Ma in tutto questo cos’è Ubik? Ubik sembra essere, secondo le più coraggiosi riletture contemporanee dell’opera, la proiezione fantasmagorica del più alto dogma del Cristianesimo, ovvero il mistero della Trinità divina. Se così fosse, Ubik sarebbe senz’altro una divinità, ma anche la quintessenza delle cose. Esso è l’essenza stessa della merce, il nucleo puro dell’ideologia capitalistica americana, inscenata dalla figura patriarcale di Runciter, descritto da Dick come una sorta di vetero-capitalista che guida le sue truppe all’assalto delle grandi Corporazioni transnazionali. La sostanza Ubik capovolge e confonde i valori economici e quelli etico-religiosi. Ognuno di noi è una mera rappresentazione statistica, e anche la vita dopo la morte viene gestita secondo calcoli commerciali. L’immediato utilitarismo del consumo ha soppiantato ogni umanità spirituale.
Essendo qualcosa di divino, Ubik è anche trascendente. Ma qui la trascendenza è necrofila, perversa e schizoide. Grazie a Ubik, si può condurre una vita senza comprendere che si è morti. La realtà, nel suo processo di regressione a livello biologico, è abitata da lazzari viventi. Dick lo descrive come il moratorium, una dimensione di semi-vita dove gli individui, se prima comunicavano coi loro cari defunti, si ritrovano a vivere in “animazione sospesa”, cadaveri senza saperlo. Una situazione così grottesca e suggestiva che, per atmosfera e ambientazione, non ha nulla da invidiare a quella dell’impareggiabile capolavoro del maestro George A. Romero, La notte dei morti viventi.

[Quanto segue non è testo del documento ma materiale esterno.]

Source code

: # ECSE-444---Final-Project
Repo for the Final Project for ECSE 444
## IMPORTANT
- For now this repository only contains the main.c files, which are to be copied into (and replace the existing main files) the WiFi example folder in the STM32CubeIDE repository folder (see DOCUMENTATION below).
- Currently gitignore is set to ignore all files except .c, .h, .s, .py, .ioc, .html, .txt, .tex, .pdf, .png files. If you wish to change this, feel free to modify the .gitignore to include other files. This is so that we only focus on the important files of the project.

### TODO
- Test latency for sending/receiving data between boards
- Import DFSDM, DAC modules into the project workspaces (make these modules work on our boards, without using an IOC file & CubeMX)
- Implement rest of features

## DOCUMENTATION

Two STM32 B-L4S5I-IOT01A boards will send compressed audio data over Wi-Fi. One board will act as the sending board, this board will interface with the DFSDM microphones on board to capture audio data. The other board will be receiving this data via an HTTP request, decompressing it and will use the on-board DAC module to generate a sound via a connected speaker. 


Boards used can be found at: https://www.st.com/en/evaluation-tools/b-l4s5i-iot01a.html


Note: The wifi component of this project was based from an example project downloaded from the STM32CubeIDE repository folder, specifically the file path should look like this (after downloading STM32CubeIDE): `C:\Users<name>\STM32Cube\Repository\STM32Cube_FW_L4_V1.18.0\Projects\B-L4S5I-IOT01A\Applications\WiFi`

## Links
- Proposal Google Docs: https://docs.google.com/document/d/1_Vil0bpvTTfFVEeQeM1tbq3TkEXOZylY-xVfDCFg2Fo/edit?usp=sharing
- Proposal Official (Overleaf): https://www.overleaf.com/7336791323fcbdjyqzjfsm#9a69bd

Ubik è, infine, la materia sfuggente che compone tutta la letteratura. Dick affida a Joe Chip e ai suoi compagni l’ermeneutica di segni indecifrabili che compongono la superficie impenetrabile della realtà. Il limite della letteratura è quello che sottende l’umanità intera, ma è anche il suo nucleo fondativo: l’impotenza nei confronti del reale è la chiave di volta per comprendere la finitudine di ogni uomo, e quindi il suo grado di umanità. Se la sconfitta è inevitabile, e l’unico stralcio di vita che ci resta è nel sogno di qualcun altro, è necessario che questo qualcun altro continui a sognarci, a mantenere viva la nostra memoria, il nostro passato, i nostri sentimenti. È importante scrivere, basta anche una storia inventata, perché il silenzio dell’oblio possa essere interrotto dalla voce dell’uomo, seppure lieve come un sospiro.